TASK INPUT ::
__________

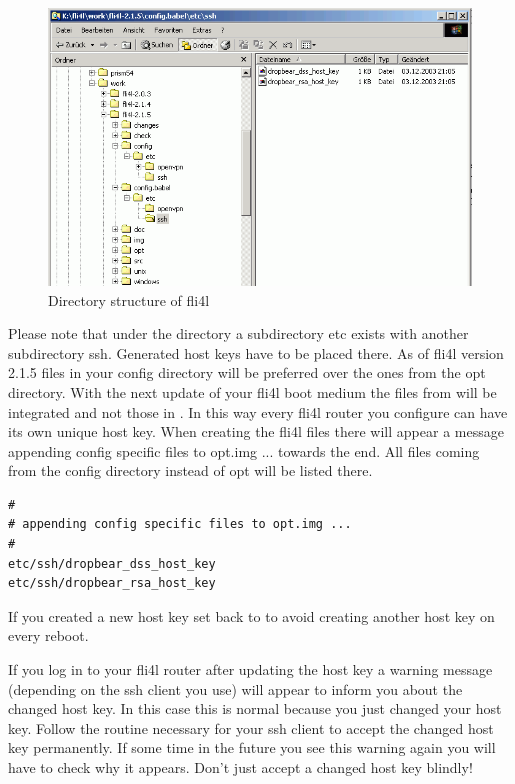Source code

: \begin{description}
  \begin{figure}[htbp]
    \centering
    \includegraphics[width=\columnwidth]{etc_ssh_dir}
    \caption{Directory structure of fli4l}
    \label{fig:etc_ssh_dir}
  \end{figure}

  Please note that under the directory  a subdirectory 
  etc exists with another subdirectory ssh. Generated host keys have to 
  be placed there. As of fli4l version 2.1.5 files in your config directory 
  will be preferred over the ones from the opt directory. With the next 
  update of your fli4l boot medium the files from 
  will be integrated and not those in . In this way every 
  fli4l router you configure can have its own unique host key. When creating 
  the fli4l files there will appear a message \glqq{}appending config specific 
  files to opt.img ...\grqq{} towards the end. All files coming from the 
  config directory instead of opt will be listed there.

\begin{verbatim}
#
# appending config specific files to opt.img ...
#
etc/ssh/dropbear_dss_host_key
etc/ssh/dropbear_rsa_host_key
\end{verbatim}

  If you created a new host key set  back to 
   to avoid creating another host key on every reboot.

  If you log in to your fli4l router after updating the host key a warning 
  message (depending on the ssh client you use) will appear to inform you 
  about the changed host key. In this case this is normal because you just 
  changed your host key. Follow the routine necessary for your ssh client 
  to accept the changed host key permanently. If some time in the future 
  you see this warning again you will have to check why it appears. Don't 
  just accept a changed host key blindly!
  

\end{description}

__________

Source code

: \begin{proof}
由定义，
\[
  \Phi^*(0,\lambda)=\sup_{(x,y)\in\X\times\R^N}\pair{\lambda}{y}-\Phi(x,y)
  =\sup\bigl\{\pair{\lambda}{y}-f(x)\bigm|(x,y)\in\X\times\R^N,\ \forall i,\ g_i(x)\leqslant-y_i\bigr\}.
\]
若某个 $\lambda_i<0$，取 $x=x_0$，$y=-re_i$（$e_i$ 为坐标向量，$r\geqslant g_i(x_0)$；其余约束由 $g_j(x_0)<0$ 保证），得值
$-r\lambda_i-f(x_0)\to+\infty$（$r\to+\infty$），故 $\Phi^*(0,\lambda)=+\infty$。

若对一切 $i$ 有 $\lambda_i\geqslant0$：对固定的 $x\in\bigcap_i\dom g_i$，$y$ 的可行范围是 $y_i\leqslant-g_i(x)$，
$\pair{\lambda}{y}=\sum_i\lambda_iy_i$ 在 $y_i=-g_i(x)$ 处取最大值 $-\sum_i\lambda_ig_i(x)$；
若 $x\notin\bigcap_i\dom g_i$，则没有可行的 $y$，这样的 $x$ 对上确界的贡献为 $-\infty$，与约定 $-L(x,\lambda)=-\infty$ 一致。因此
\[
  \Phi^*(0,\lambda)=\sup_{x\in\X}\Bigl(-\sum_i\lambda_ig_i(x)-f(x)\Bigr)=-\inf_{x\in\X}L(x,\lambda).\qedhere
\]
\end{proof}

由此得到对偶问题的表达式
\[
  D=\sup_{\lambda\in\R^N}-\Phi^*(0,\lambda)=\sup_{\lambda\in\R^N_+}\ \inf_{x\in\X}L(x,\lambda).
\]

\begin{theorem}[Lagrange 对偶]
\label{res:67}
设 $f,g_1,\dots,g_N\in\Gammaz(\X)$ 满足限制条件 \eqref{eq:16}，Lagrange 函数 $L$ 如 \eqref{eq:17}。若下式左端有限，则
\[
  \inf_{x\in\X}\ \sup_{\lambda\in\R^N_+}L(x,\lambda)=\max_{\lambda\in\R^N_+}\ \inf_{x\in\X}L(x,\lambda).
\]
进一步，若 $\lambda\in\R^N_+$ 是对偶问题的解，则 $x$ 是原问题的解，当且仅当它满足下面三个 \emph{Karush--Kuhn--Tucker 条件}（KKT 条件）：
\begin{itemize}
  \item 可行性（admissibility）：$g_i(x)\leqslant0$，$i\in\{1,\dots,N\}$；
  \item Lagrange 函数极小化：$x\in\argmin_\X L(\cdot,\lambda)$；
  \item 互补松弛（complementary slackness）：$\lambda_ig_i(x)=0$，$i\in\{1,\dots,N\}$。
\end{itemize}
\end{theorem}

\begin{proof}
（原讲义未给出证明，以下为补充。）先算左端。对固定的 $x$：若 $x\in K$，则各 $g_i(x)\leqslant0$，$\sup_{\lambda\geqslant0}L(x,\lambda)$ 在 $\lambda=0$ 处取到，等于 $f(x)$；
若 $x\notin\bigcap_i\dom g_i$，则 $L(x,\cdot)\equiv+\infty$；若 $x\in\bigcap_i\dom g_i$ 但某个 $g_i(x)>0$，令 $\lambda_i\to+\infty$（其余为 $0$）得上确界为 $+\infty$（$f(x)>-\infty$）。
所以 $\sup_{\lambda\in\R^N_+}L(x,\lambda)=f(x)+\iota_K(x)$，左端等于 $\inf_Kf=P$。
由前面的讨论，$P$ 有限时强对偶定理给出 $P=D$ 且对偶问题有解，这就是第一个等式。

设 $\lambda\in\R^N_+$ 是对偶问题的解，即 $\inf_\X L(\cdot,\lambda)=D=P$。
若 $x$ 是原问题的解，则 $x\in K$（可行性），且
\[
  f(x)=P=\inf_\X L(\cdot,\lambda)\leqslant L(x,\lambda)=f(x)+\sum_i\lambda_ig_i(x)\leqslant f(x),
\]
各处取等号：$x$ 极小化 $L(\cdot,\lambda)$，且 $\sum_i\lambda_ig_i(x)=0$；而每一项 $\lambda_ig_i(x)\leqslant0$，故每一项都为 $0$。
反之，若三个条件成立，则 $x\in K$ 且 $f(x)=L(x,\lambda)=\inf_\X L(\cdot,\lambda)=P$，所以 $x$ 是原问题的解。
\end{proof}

__________

WHAT TO PRODUCE :: For the records given here, say how many lines hold the string "client", with no further words.

COMPLETED TASK :: 2